Heatmap showing IgG1 responses of individual subjects (columns) in each cohort to 45 recombinant antigens (rows) printed on the microarray. Green represents no immunoreactivity through to red symbolizing strong immunoreactivity. The bar graph depicts the average signal intensity with mean standard deviation of each cohort. Proteins are ordered based on SI mean, highest to lowest, in the groups. Human cohorts represented: non-endemic Brazilian (n = 12), Putative Resistant (n = 20), CI-Light (n = 30), CI-Mod (n = 18) and CI-Heavy (n = 17). The red line is the cut-off for reactivity, calculated as one standard deviation of the mean of the no-DNA control spots printed on the array and probed with anti-IgG1. NS represents no significant differences between endemic groups calculated by Kruskall Wallis with Dunn's multiple comparison test. All other proteins showed significant differences between at least two of the exposed groups (PR, CI-Light, CI-Mod and CI-Heavy) (Table S4).

Figure 6. Immunoreactivity of Schistosoma proteins by multi-dimensional cluster analysis.

(A) Multi-dimensional clustered distribution of all proteins according to the antibody isotype/subclass responses in distinct cohorts. To identify clusters containing proteins with the same antibody reactivity profiles, a distance matrix estimated from the pairwise Euclidian distance of log transformed signal intensity (SI) was generated for each antigen based on the cut-off values for each antibody isotype/subclass in the different cohorts. Proteins formed 7 clusters, defined by the following colors: cluster 1 - black (4 proteins); cluster 2 – blue (11 proteins); cluster 3 – grey (5 proteins); cluster 4 – green (31 proteins); cluster 5 – magenta (47 proteins); cluster 6 – orange (11 proteins) and cluster 7 – red (106 proteins). (B) Two-dimensional depiction of the average signal intensity for each clustered interaction separated by antibody isotype/subclass and cohort. The dotted line represents the cut-off based on the no-DNA control spots. Proteins with signal intensity below the cut-off were set to zero to decrease background noise. Identities of proteins within clusters are provided in Tables S1 and S2 and Figure S5.

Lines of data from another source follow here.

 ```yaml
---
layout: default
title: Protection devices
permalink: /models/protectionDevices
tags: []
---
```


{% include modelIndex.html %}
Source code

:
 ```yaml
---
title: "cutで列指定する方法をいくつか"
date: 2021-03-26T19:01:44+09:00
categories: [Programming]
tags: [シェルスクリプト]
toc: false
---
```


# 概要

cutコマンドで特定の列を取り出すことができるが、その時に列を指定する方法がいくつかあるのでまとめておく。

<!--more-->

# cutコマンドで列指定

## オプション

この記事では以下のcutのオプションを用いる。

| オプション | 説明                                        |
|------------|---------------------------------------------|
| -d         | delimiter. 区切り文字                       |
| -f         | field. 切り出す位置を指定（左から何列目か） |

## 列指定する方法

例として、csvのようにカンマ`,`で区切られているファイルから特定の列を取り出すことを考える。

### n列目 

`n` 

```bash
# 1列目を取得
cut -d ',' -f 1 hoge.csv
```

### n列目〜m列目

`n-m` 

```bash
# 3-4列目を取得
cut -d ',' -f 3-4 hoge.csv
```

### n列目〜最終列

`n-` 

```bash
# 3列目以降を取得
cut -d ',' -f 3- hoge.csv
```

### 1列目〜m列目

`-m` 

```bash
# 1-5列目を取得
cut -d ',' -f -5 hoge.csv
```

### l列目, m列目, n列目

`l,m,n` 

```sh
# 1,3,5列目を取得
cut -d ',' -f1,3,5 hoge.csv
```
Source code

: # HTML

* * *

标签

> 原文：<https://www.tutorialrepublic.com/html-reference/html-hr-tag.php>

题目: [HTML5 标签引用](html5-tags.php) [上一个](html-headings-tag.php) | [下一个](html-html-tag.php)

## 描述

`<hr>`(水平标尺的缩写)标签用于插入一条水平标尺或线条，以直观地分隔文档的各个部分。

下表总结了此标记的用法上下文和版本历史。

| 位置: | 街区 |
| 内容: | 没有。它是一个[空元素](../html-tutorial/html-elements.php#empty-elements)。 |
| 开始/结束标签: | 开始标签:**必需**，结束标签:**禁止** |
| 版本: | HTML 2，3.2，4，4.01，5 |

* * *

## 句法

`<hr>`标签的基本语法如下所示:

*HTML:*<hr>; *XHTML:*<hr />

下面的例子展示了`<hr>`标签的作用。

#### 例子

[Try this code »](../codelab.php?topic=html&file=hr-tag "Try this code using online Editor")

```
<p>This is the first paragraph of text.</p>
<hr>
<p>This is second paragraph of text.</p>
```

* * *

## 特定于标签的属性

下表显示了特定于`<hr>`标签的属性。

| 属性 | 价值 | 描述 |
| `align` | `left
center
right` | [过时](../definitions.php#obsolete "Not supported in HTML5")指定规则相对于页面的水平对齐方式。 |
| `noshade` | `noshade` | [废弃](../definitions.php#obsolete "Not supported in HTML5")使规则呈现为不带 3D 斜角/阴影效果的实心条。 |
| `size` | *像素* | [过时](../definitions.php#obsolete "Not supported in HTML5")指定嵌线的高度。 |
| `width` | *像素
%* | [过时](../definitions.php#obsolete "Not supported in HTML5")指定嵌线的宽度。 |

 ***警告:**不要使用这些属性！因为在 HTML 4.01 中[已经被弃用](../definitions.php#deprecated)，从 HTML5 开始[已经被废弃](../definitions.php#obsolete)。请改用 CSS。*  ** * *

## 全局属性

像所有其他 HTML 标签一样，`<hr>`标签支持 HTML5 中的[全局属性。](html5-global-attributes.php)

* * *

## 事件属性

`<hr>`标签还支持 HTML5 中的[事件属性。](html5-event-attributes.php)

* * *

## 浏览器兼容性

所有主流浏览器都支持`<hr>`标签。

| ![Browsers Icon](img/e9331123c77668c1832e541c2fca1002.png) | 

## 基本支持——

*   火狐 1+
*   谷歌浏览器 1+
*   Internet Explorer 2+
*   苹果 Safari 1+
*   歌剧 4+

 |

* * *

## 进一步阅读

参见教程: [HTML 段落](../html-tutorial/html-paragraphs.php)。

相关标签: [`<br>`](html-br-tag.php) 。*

Figure 7. Immunoreactivity of current schistosomiasis vaccine antigens printed on the microarray.

Signal intensity values depicting isotype/subclass-specific antibody responses of individual subjects in each cohort to proteins corresponding to known schistosomiasis vaccine antigens and other select RTS proteins that were spotted on the microarray - Sm-TSP-2, Sm-14, Sj-23 and Smp80. Three new RTS antigens from S. mansoni were also included: Smp_139970, Smp_050270 and Smp_008310. Only groups from the schistosomiasis endemic area are represented: Putative Resistant (PR - blue), S. mansoni chronically infected with low (CI-Light – orange), moderate (CI-Mod - purple) and high (CI-Heavy - gray) intensity infections. The red line is the cut-off calculated as one standard deviation of the no-DNA control spots printed on the array and probed for each specific antibody isotype/subclass.